M. Turner fait valoir qu'une partie des hypothèques «titrisées» par la SCHL sont des prêts de mauvaise qualité. Comme plusieurs des emprunteurs ont acheté leur résidence avec une mise de fonds minimale de 5%, cela signifie qu'ils n'ont pas les reins assez solides pour assumer des changements imprévus à leur situation financière, selon lui.

«Ce sont des hypothèques à haut risque! lance-t-il. Rappelez-vous qu'aux États-Unis, quand les hypothèques à haut risque (subprimes) ont été vendues aux investisseurs, elles avaient une cote AAA. Quelle est la différence ici?»

Wendell Cox, chercheur au Frontier Centre for Public Policy, qui a publié cette semaine une étude sur les prix élevés de l'immobilier au Canada, se montre lui aussi inquiet.

«Il faut regarder de très près ce nouveau rôle étendu de la SCHL, dit M. Cox. Si les banquiers n'ont soudainement plus à assumer le risque des hypothèques, il n'y a aucune raison que les terribles choses qui se sont produites aux États-Unis ne se reproduisent pas au Canada.»

La SCHL estime que la pratique canadienne est sécuritaire, en plus de procurer un certain rendement. Elle fait aussi valoir que les emprunteurs acceptés par les banques ont tous subi un examen rigoureux.

«L'emprunteur doit prouver qu'il a les revenus nécessaires pour payer la totalité des frais de logement, comme les paiements hypothécaires, l'impôt foncier et les frais de chauffage», indique la Société d'État dans un courriel envoyé à La Presse Affaires. Ses responsables ont toutefois refusé d'accorder une entrevue en profondeur sur la question.

L'Association canadienne des conseillers hypothécaires accrédités soutient de son côté que les risques sont «faibles et maîtrisés», dans une toute nouvelle étude. Moins de la moitié de 1% de tous les acheteurs «dépassent un peu les limites de leurs moyens», affirme le rapport.

La Banque du Canada a elle aussi tenu à se faire rassurante. Il y a deux semaines, l'un des conseillers du gouverneur Mark Carney a qualifié de «prématurées» les discussions quant à une bulle immobilière au pays. «Les hausses récentes du prix des maisons ne semblent pas déconnectés de la dynamique sous-jacente entre l'offre et la demande», a indiqué le conseiller David Wolf dans une allocution.
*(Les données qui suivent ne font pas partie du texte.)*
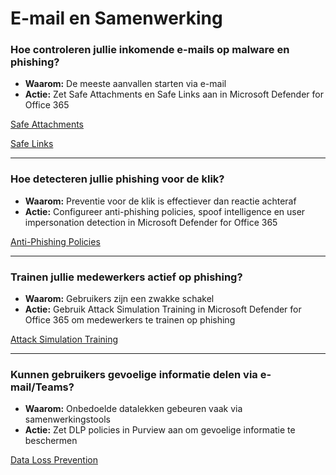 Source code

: # E-mail en Samenwerking

### Hoe controleren jullie inkomende e-mails op malware en phishing?
- **Waarom:** De meeste aanvallen starten via e-mail
- **Actie:** Zet Safe Attachments en Safe Links aan in Microsoft Defender for Office 365 

[Safe Attachments](../plannen/E-mail%20en%20samenwerking%20plan.md#safe-attachments)

[Safe Links](../plannen/E-mail%20en%20samenwerking%20plan.md#safe-links)

---

### Hoe detecteren jullie phishing voor de klik?
- **Waarom:** Preventie voor de klik is effectiever dan reactie achteraf
- **Actie:**  Configureer anti-phishing policies, spoof intelligence en user impersonation detection in Microsoft Defender for Office 365

[Anti-Phishing Policies](../plannen/E-mail%20en%20samenwerking%20plan.md#anti-phishing-policies)

---

### Trainen jullie medewerkers actief op phishing?
- **Waarom:** Gebruikers zijn een zwakke schakel
- **Actie:** Gebruik Attack Simulation Training in Microsoft Defender for Office 365 om medewerkers te trainen op phishing

[Attack Simulation Training](../plannen/E-mail%20en%20samenwerking%20plan.md#attack-simulation-training)

---

### Kunnen gebruikers gevoelige informatie delen via e-mail/Teams?
- **Waarom:** Onbedoelde datalekken gebeuren vaak via samenwerkingstools
- **Actie:** Zet DLP policies in Purview aan om gevoelige informatie te beschermen

[Data Loss Prevention](../plannen/E-mail%20en%20samenwerking%20plan.md#data-loss-prevention)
Pour ralentir la machine, des experts préconisent néanmoins de faire passer de 5 à 10% la mise de fonds minimale, et de ramener de 35 à 30 ans le terme maximal d'une hypothèque. Le ministre des Finances, Jim Flaherty, a dit en décembre qu'il envisageait un tel scénario, sans donner de chiffres précis. Ottawa a déjà éliminé en octobre 2008 le terme de 40 ans et la possibilité d'acheter sans comptant.
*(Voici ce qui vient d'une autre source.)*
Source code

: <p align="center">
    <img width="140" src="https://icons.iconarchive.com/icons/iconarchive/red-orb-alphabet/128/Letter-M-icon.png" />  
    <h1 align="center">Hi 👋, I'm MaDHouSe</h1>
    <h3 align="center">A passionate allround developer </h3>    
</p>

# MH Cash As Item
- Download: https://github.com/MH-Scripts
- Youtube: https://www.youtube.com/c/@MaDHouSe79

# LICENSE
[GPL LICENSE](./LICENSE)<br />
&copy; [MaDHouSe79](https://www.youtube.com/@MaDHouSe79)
Hélène Bégin, économiste principale au Mouvement Desjardins, juge que la situation n'est pas inquiétante... pour le moment. «On est d'avis que ce n'est pas une menace immédiate, mais il y a lieu de regarder la situation de près car les prix ont augmenté beaucoup plus vite que les revenus.»

Chose certaine, qu'une bulle soit en train de gonfler ou pas, il est certain que «l'abordabilité» des maisons va continuer à se détériorer au pays, conclut Mme Bégin.